Even when company owners decide to commit to technology, there are dozens of questions requiring answers. “What does ‘technology’ mean to our company? How do we begin to understand the needs, or ‘pain points’, within our company that must be addressed?”
In addition to the range of technological solutions and platforms available — BIM, drones, robotics, Artificial Intelligence, software of all types — there remains the important question of who within the organization is best suited to manage the integration of technology. It’s likely this role is not directly addressed within the current framework of corporate functions.
This gap in responsibility has given birth to a new position most commonly called the Construction Technologist (CT). However, it’s a title that defies attempts to pin it down to absolute specifics.
“The Construction Technologist is not the person to call to fix a mouse or keyboard,” says DJ Phipps, Procore Technologies senior strategic product consultant BIM/VDC. “Construction Technology touches all aspects of day-to-day operations throughout a construction company. It’s different than Information Technology (IT). Construction Technology deals a lot more with software and not so much with hardware.”
Phipps describes the Construction Technologist as the person who can serve as a bridge between the various software platforms and operations on the worksite. “That person not only has to know technology and software and how they work, but have a pretty good handle on day-to-day construction processes in order to keep perspective.”
As simple as that may sound, it requires a challenging balance of skills. In addition to a good technical understanding and an appreciation of operations, the CT needs to liaise successfully with the executive branch. After all, they make the final decisions regarding the technological path the company will take.
“Construction Technologists must know how to write business cases that can be presented to company executives in order to get their buy-in,” says Phipps. They have to collect and establish baseline data that can be measured against calculations of the expected time savings and efficiencies in real dollars, and then present that information effectively.
Upper management needs an informed intermediary too, someone working on the company’s behalf. As Phipps explains, the CT can be the dedicated person acting as the line of defense against a barrage of marketing approaches from established and start-up tech companies. Too often these vendors offer only single point solutions that do not integrate into an overall tech strategy. “The CT can help decide whether a piece of software is worth evaluating by going out and gathering the insight they need. Then, if it’s a good idea worth pursuing, it can be brought to the executive for further discussion.”
That’s the top-down approach. However, it can be a challenge when any form of technology is suggested to project managers and their workers. People are sensitive, and part of the construction culture is an instinctive aversion to change, coupled with a fear that technology is being introduced to reduce jobs.
A more successful outcome is achieved when interest in technology develops from the bottom-up. “A bigger part of the CT position is to go out and talk to the people on the jobs to see what is going on, what they are struggling with, and learn how long it’s taking them to do something,” Phipps says. “It’s really important that the CT not only has a relationship with management and understands things like budgets, but also understands the perspective of people in the field and their desire to get the job done.”

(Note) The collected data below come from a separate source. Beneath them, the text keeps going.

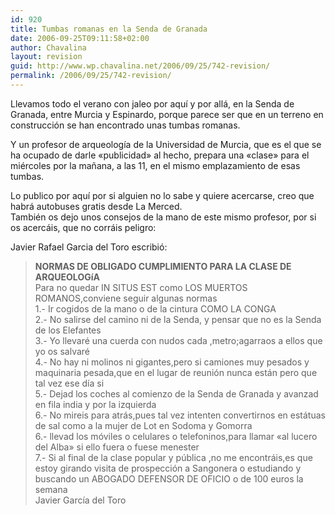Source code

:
 ```yaml
---
id: 920
title: Tumbas romanas en la Senda de Granada
date: 2006-09-25T09:11:58+02:00
author: Chavalina
layout: revision
guid: http://www.wp.chavalina.net/2006/09/25/742-revision/
permalink: /2006/09/25/742-revision/
---
```

Llevamos todo el verano con jaleo por aquí y por allá, en la Senda de Granada, entre Murcia y Espinardo, porque parece ser que en un terreno en construcción se han encontrado unas tumbas romanas.

Y un profesor de arqueología de la Universidad de Murcia, que es el que se ha ocupado de darle «publicidad» al hecho, prepara una «clase» para el miércoles por la ma&ntilde;ana, a las 11, en el mismo emplazamiento de esas tumbas.

Lo publico por aquí por si alguien no lo sabe y quiere acercarse, creo que habrá autobuses gratis desde La Merced.  
También os dejo unos consejos de la mano de este mismo profesor, por si os acercáis, que no corráis peligro:

Javier Rafael Garcia del Toro escribió:

> **NORMAS DE OBLIGADO CUMPLIMIENTO PARA LA CLASE DE ARQUEOLOGíA**  
> Para no quedar IN SITUS EST como LOS MUERTOS ROMANOS,conviene seguir algunas normas  
> 1.- Ir cogidos de la mano o de la cintura COMO LA CONGA  
> 2.- No salirse del camino ni de la Senda, y pensar que no es la Senda de los Elefantes  
> 3.- Yo llevaré una cuerda con nudos cada ,metro;agarraos a ellos que yo os salvaré  
> 4.- No hay ni molinos ni gigantes,pero si camiones muy pesados y maquinaria pesada,que en el lugar de reunión nunca están pero que tal vez ese día si  
> 5.- Dejad los coches al comienzo de la Senda de Granada y avanzad en fila india y por la izquierda  
> 6.- No mireis para atrás,pues tal vez intenten convertirnos en estátuas de sal como a la mujer de Lot en Sodoma y Gomorra  
> 6.- llevad los móviles o celulares o telefoninos,para llamar «al lucero del Alba» si ello fuera o fuese menester  
> 7.- Si al final de la clase popular y pública ,no me encontráis,es que estoy girando visita de prospección a Sangonera o estudiando y buscando un ABOGADO DEFENSOR DE OFICIO o de 100 euros la semana  
> Javier García del Toro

“The CT is not there to be the bad cop — he or she is there to help people with what they are doing day-to-day,” explains Phipps.
The Construction Technologist can be described as an inquisitive problem-solver, working across all departments, able to understand the company’s processes, and then offering digital solutions to problems that arise. Depending on company type, size and complexity, the CT function may not even be assigned to a single individual but to a technology integration committee of some sort.